FreelandBuck projected Earl’s Gourmet Grub, an artisanal deli and gourmet market in Los Angeles, USA.

Architectural computation is generally promoted in relation to high-tech building systems and iconic towers. Earl’s Gourmet Grub is a test case in how computational architecture can enrich everyday use. The restaurant was designed with contemporary technology to fit an old-world sensibility inspired by its food. Torquing ceiling surfaces and inscribed digital patterns are combined with a rich material and color palette to evoke both technological refinement and the more rustic feel of alpine landscapes and Viennese cafes.

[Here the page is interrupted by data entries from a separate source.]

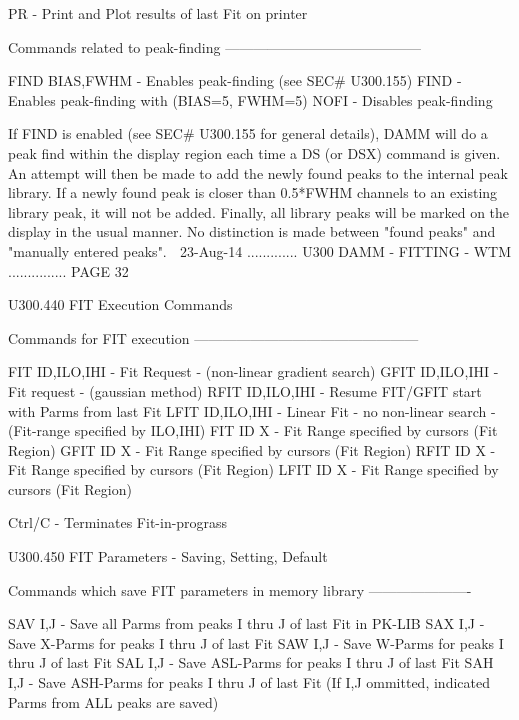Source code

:    PR                 - Print and Plot results of last Fit on printer
 
   Commands related to peak-finding ------------------------------------------
 
   FIND  BIAS,FWHM    - Enables  peak-finding (see SEC# U300.155)
   FIND               - Enables  peak-finding with (BIAS=5, FWHM=5)
   NOFI               - Disables peak-finding
 
   If FIND is enabled (see SEC# U300.155 for general details), DAMM will do  a
   peak  find  within  the  display  region each time a DS (or DSX) command is
   given. An attempt will then be made to add the newly  found  peaks  to  the
   internal  peak  library.  If  a  newly  found  peak is closer than 0.5*FWHM
   channels to an existing library peak, it will not be  added.  Finally,  all
   library  peaks  will  be  marked  on  the  display  in the usual manner. No
   distinction is made between "found peaks" and "manually entered peaks".
    
   23-Aug-14 ............. U300  DAMM - FITTING - WTM ............... PAGE  32
 
   U300.440  FIT Execution Commands
 
   Commands for FIT execution ------------------------------------------------
 
   FIT    ID,ILO,IHI  - Fit Request - (non-linear gradient search)
   GFIT   ID,ILO,IHI  - Fit request - (gaussian method)
   RFIT   ID,ILO,IHI  - Resume FIT/GFIT start with Parms from last Fit
   LFIT   ID,ILO,IHI  - Linear Fit - no non-linear search
                      - (Fit-range specified by ILO,IHI)
   FIT    ID X        - Fit Range specified by cursors (Fit Region)
   GFIT   ID X        - Fit Range specified by cursors (Fit Region)
   RFIT   ID X        - Fit Range specified by cursors (Fit Region)
   LFIT   ID X        - Fit Range specified by cursors (Fit Region)
 
   Ctrl/C             - Terminates Fit-in-prograss
 
   U300.450  FIT Parameters - Saving, Setting, Default
 
   Commands which save FIT parameters in memory library ----------------------
 
   SAV    I,J  - Save all Parms from peaks I thru J of last Fit in PK-LIB
   SAX    I,J  - Save X-Parms   for  peaks I thru J of last Fit
   SAW    I,J  - Save W-Parms   for  peaks I thru J of last Fit
   SAL    I,J  - Save ASL-Parms for  peaks I thru J of last Fit
   SAH    I,J  - Save ASH-Parms for  peaks I thru J of last Fit
   (If I,J ommitted, indicated Parms from ALL peaks are saved)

Earl’s is an artisanal deli and gourmet market that opened in May 2010 in Los Angeles. The 1000sf. tenant improvement is conceived of as an interior landscape; a variable and shifting space defined by a series of torqued ceiling surfaces and light ’scoops’. The ceiling creates an airy, light-filled canopy with local intensities modulated by wood ‘baffles’ of oscillating depth. These rhythmic undulations both subdivide the linear space into a series of spatial pockets and produce dynamic spatial continuity from front to back.

The clients, Yvonne McDonald and Dean Harada, requested a contemporary architectural identity but one that evoked the rustic or alpine qualities of the fresh ingredients used in the food. The west wall, which spans the entire depth of the space, is embossed with an image of the Alps abstracted as a series of rectangular computational ‘bits’. The result – alpine picturesque run through a computational filter – evokes neither pure landscape nor pure technology, opening up a wider range of associations.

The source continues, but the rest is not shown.